5 1/2 cups bread flour
1 cup whole wheat flour
1 cup pumpkin
2 teaspoons pumpkin pie spice
1/2 tablespoon salt
1/3 cup brown sugar
4 teaspoons yeast or 2 packets
2 cups water (give or take depending on humidity)

bath:
1 tablespoon baking soda
2 quarts water

In a large bowl or a Kitchen Aid stand mixer combine a 1/2 cup water, the sugar and yeast.  Let sit about 10 minutes.  Add the flours, salt, spice, pumpkin and 1 1/2 cups water and begin to mix.  Add in water a little addition at a time.  You want the dough to be soft and supple.  Not hard or too sticky.  Err on the side of sticky.  Mix for about 3 minutes.  Turn out onto counter and begin to knead using flour as needed so it does not stick, but use sparingly.  You know it is done when the dough is soft and smooth, only slightly tacky.  Place in a bowl with a little oil.  Turn dough ball to coat.

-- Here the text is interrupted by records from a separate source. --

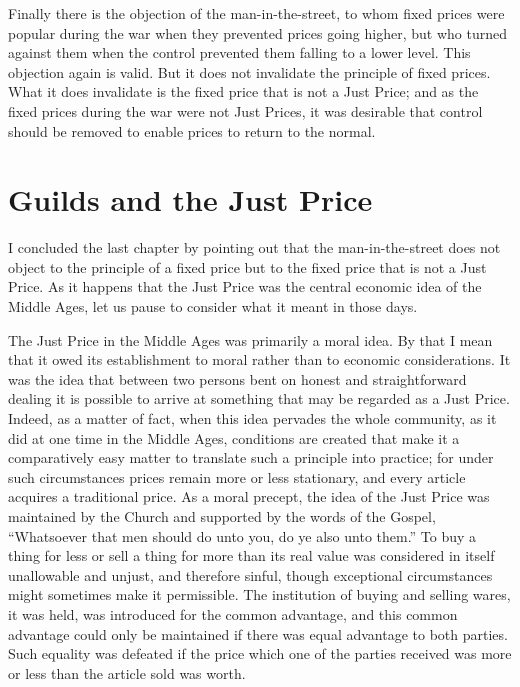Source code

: \documentclass{book}
\begin{document}
Finally there is the objection of the man-in-the-street, to whom fixed prices were popular during the war when they prevented prices going higher, but who turned against them when the control prevented them falling to a lower level. This objection again is valid. But it does not invalidate the principle of fixed prices. What it does invalidate is the fixed price that is not a Just Price; and as the fixed prices during the war were not Just Prices, it was desirable that control should be removed to enable prices to return to the normal.

\chapter{Guilds and the Just Price}
\label{chapter-7}
I concluded the last chapter by pointing out that the man-in-the-street does not object to the principle of a fixed price but to the fixed price that is not a Just Price. As it happens that the Just Price was the central economic idea of the Middle Ages, let us pause to consider what it meant in those days.

The Just Price in the Middle Ages was primarily a moral idea. By that I mean that it owed its establishment to moral rather than to economic considerations. It was the idea that between two persons bent on honest and straightforward dealing it is possible to arrive at something that may be regarded as a Just Price. Indeed, as a matter of fact, when this idea pervades the whole community, as it did at one time in the Middle Ages, conditions are created that make it a comparatively easy matter to translate such a principle into practice; for under such circumstances prices remain more or less stationary, and every article acquires a traditional price. As a moral precept, the idea of the Just Price was maintained by the Church and supported by the words of the Gospel, “Whatsoever that men should do unto you, do ye also unto them.” To buy a thing for less or sell a thing for more than its real value was considered in itself unallowable and unjust, and therefore sinful, though exceptional circumstances might sometimes make it permissible. The institution of buying and selling wares, it was held, was introduced for the common advantage, and this common advantage could only be maintained if there was equal advantage to both parties. Such equality was defeated if the price which one of the parties received was more or less than the article sold was worth.
\end{document}
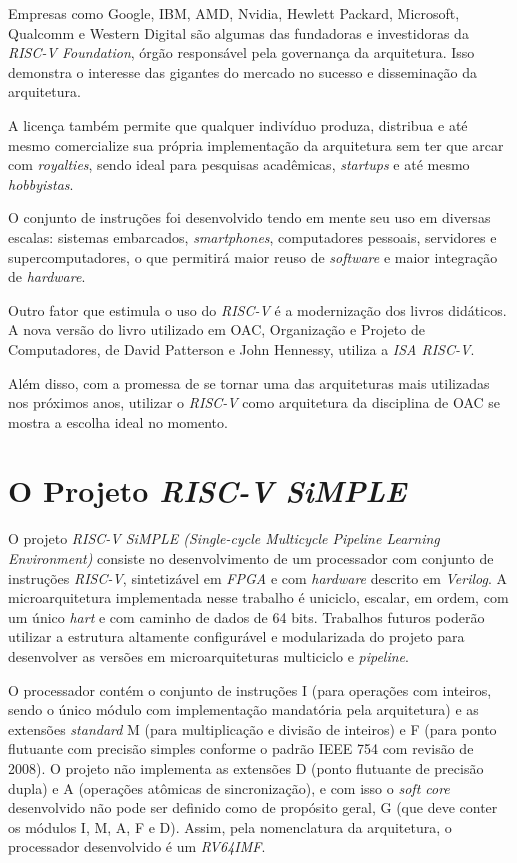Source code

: {
    Empresas como Google, IBM, AMD, Nvidia, Hewlett Packard, Microsoft,
    Qualcomm e Western Digital são algumas das fundadoras e investidoras
    da \textit{RISC-V Foundation}, órgão responsável pela governança da
    arquitetura. Isso demonstra o interesse das gigantes do mercado no
    sucesso e disseminação da arquitetura.
}

{
    A licença também permite que qualquer indivíduo produza, distribua e
    até mesmo comercialize sua própria implementação da arquitetura sem ter
    que arcar com \textit{royalties}, sendo ideal para pesquisas
    acadêmicas, \textit{startups} e até mesmo \textit{hobbyistas}.
}

{
    O conjunto de instruções foi desenvolvido tendo em mente seu uso em
    diversas escalas: sistemas embarcados, \textit{smartphones},
    computadores pessoais, servidores e supercomputadores, o que permitirá
    maior reuso de \textit{software} e maior integração de
    \textit{hardware}.
}

{
    Outro fator que estimula o uso do \textit{RISC-V} é a modernização dos
    livros didáticos. A nova versão do livro utilizado em OAC, Organização
    e Projeto de Computadores, de David Patterson e John Hennessy, utiliza
    a \textit{ISA RISC-V}.
}

{
    Além disso, com a promessa de se tornar uma das arquiteturas mais
    utilizadas nos próximos anos, utilizar o \textit{RISC-V} como
    arquitetura da disciplina de OAC se mostra a escolha ideal no momento.
}

\section{O Projeto \textit{RISC-V SiMPLE}}
{
    O projeto \textit{RISC-V SiMPLE (Single-cycle Multicycle Pipeline
    Learning Environment)} consiste no desenvolvimento de um processador
    com conjunto de instruções \textit{RISC-V}, sintetizável em
    \textit{FPGA} e com \textit{hardware} descrito em \textit{Verilog}. A
    microarquitetura implementada nesse trabalho é uniciclo, escalar, em
    ordem, com um único \textit{hart} e com caminho de dados de 64 bits.
    Trabalhos futuros poderão utilizar a estrutura altamente configurável
    e modularizada do projeto para desenvolver as versões em
    microarquiteturas multiciclo e \textit{pipeline}.
}

{
    O processador contém o conjunto de instruções I (para operações com
    inteiros, sendo o único módulo com implementação mandatória pela
    arquitetura) e as extensões \textit{standard} M (para multiplicação e
    divisão de inteiros) e F (para ponto flutuante com precisão simples
    conforme o padrão IEEE 754 com revisão de 2008). O projeto não
    implementa as extensões D (ponto flutuante de precisão dupla) e A
    (operações atômicas de sincronização), e com isso o \textit{soft core}
    desenvolvido não pode ser definido como de propósito geral, G (que deve
    conter os módulos I, M, A, F e D). Assim, pela nomenclatura da
    arquitetura, o processador desenvolvido é um \textit{RV64IMF}.
}

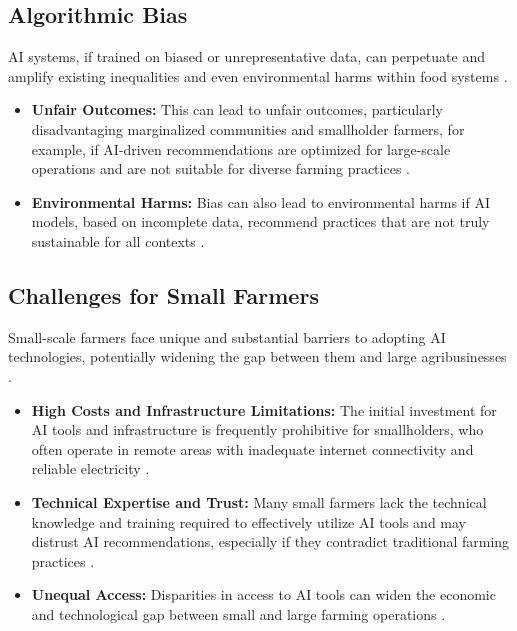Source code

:\subsection{Algorithmic Bias}
AI systems, if trained on biased or unrepresentative data, can perpetuate and amplify existing inequalities and even environmental harms within food systems \cite{SustainabilityDirectory_AlgorithmicBias_1}.
\begin{itemize}
    \item \textbf{Unfair Outcomes:} This can lead to unfair outcomes, particularly disadvantaging marginalized communities and smallholder farmers, for example, if AI-driven recommendations are optimized for large-scale operations and are not suitable for diverse farming practices \cite{SustainabilityDirectory_AlgorithmicBias_2}.
    \item \textbf{Environmental Harms:} Bias can also lead to environmental harms if AI models, based on incomplete data, recommend practices that are not truly sustainable for all contexts \cite{SustainabilityDirectory_AlgorithmicBias_3}.
\end{itemize}

\subsection{Challenges for Small Farmers}
Small-scale farmers face unique and substantial barriers to adopting AI technologies, potentially widening the gap between them and large agribusinesses \cite{JumpstartMag_SmallFarmers}.
\begin{itemize}
    \item \textbf{High Costs and Infrastructure Limitations:} The initial investment for AI tools and infrastructure is frequently prohibitive for smallholders, who often operate in remote areas with inadequate internet connectivity and reliable electricity \cite{HeyCoach_DataPrivacy, ResearchGate_SmallFarmers}.
    \item \textbf{Technical Expertise and Trust:} Many small farmers lack the technical knowledge and training required to effectively utilize AI tools and may distrust AI recommendations, especially if they contradict traditional farming practices \cite{HeyCoach_DataPrivacy, ArgonAndCo_SmallFarmers}.
\item \textbf{Unequal Access:} Disparities in access to AI tools can widen the economic and technological gap between small and large farming operations \cite{Meegle_Ethical}.
\end{itemize}

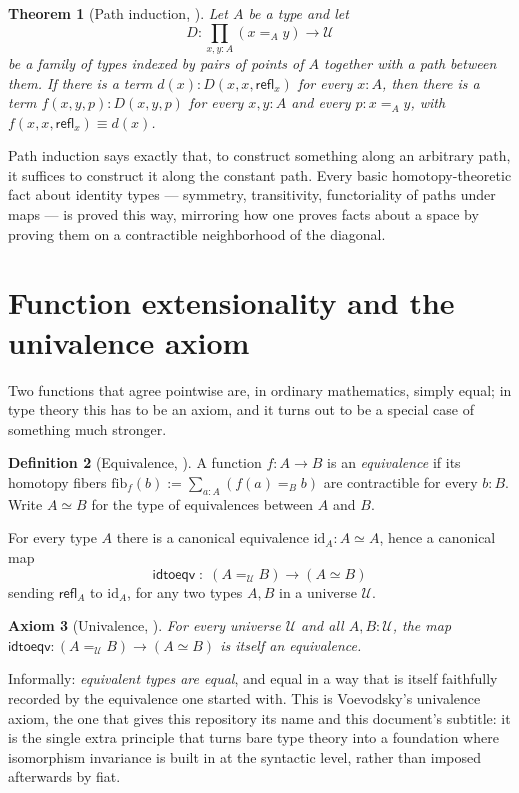 \documentclass[11pt]{amsart}
\theoremstyle{plain}
\newtheorem{theorem}{Theorem}[section]
\newtheorem{axiom}[theorem]{Axiom}
\theoremstyle{definition}
\newtheorem{definition}[theorem]{Definition}
\theoremstyle{remark}
\newcommand{\Uni}{\mathcal{U}}
\newcommand{\refl}{\mathsf{refl}}
\begin{document}
\begin{theorem}[Path induction, {\cite[\S 1.12]{HoTTBook}}]\label{thm:path-induction}
  Let $A$ be a type and let
  \[
    D : \prod_{x,y:A} (x=_A y) \to \Uni
  \]
  be a family of types indexed by pairs of points of $A$ together with a
  path between them. If there is a term $d(x) : D(x,x,\refl_x)$ for
  every $x:A$, then there is a term $f(x,y,p):D(x,y,p)$ for every
  $x,y:A$ and every $p:x=_A y$, with $f(x,x,\refl_x)\equiv d(x)$.
\end{theorem}

Path induction says exactly that, to construct something along an
arbitrary path, it suffices to construct it along the constant path.
Every basic homotopy-theoretic fact about identity types --- symmetry,
transitivity, functoriality of paths under maps --- is proved this way,
mirroring how one proves facts about a space by proving them on a
contractible neighborhood of the diagonal.

\section{Function extensionality and the univalence axiom}\label{sec:univalence}

Two functions that agree pointwise are, in ordinary mathematics, simply
equal; in type theory this has to be an axiom, and it turns out to be a
special case of something much stronger.

\begin{definition}[Equivalence, {\cite[\S 4.1, \S 4.4]{HoTTBook}}]\label{def:equivalence}
  A function $f:A\to B$ is an \emph{equivalence} if its homotopy fibers
  $\mathrm{fib}_f(b) := \sum_{a:A}(f(a)=_B b)$ are contractible for
  every $b:B$. Write $A\simeq B$ for the type of equivalences between
  $A$ and $B$.
\end{definition}

For every type $A$ there is a canonical equivalence $\mathrm{id}_A:A\simeq A$, hence a canonical map
\[
  \mathsf{idtoeqv} \;:\; (A=_{\Uni} B) \longrightarrow (A\simeq B)
\]
sending $\refl_A$ to $\mathrm{id}_A$, for any two types $A,B$ in a
universe $\Uni$.

\begin{axiom}[Univalence, {\cite[\S 2.10]{HoTTBook}}]\label{ax:univalence}
  For every universe $\Uni$ and all $A,B:\Uni$, the map
  $\mathsf{idtoeqv}:(A=_{\Uni}B)\to(A\simeq B)$ is itself an equivalence.
\end{axiom}

Informally: \emph{equivalent types are equal}, and equal in a way that
is itself faithfully recorded by the equivalence one started with. This
is Voevodsky's univalence axiom, the one that gives this repository its
name and this document's subtitle: it is the single extra principle
that turns bare type theory into a foundation where isomorphism
invariance is built in at the syntactic level, rather than imposed
afterwards by fiat.
\end{document}
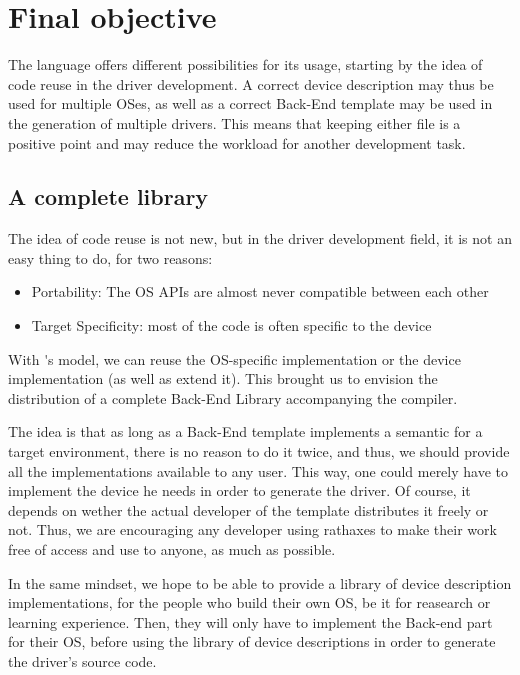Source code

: \documentclass[american]{rtxreport}
\begin{document}
\section{Final objective}

The language offers different possibilities for its usage, starting by the idea
of code reuse in the driver development. A correct device description may thus
be used for multiple OSes, as well as a correct Back-End template may be used
in the generation of multiple drivers. This means that keeping either file is
a positive point and may reduce the workload for another development task.

\subsection{A complete library}

The idea of code reuse is not new, but in the driver development field,
it is not an easy thing to do, for two reasons:
\begin{itemize}
    \item Portability: The OS APIs are almost never compatible between
            each other
    \item Target Specificity: most of the code is often specific to the
            device
\end{itemize}

With \rtx\'{}s model, we can reuse the OS-specific implementation or the device
implementation (as well as extend it). This brought us to envision the
distribution of a complete Back-End Library accompanying the compiler.

The idea is that as long as a Back-End template implements a semantic for a
target environment, there is no reason to do it twice, and thus, we should
provide all the implementations available to any user. This way, one could
merely have to implement the device he needs in order to generate the driver.
Of course, it depends on wether the actual developer of the template
distributes it freely or not. Thus, we are encouraging any developer using
rathaxes to make their work free of access and use to anyone, as much as
possible.

In the same mindset, we hope to be able to provide a library of device
description implementations, for the people who build their own OS, be it
for reasearch or learning experience. Then, they will only have to implement
the Back-end part for their OS, before using the library of device
descriptions in order to generate the driver's source code.
\end{document}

Let rise until doubled - about an hour. When close to being done with the rising, place 2 quarts of water in a soup pot and bring to a boil (you want to time it so by the time you start making your bagels you can drop them in the water).  Add in the baking soda.  It will bubble a little.  It will stop quickly. Stir.

Preheat oven to 450F.

Remove dough and fold down.  Make 18- 20 dough balls.  Poke finger through the middle of the ball and widen the whole to form the classic bagel ring.  Prepare a baking sheet with parchment paper.  (Because of the wetness and the baking soda thing, they tend to stick, so, you really need the parchment.)

Place formed bagel rings on a dampened towel.  Add about four bagels to the boiling water, about one minute on each side. Remove from water, shaking excess water off the bagel and place on prepared baking sheet.

Bake for about 15 minutes.  Remove and place on cooling rack.  If you freeze them, make sure they are completely cool before doing so.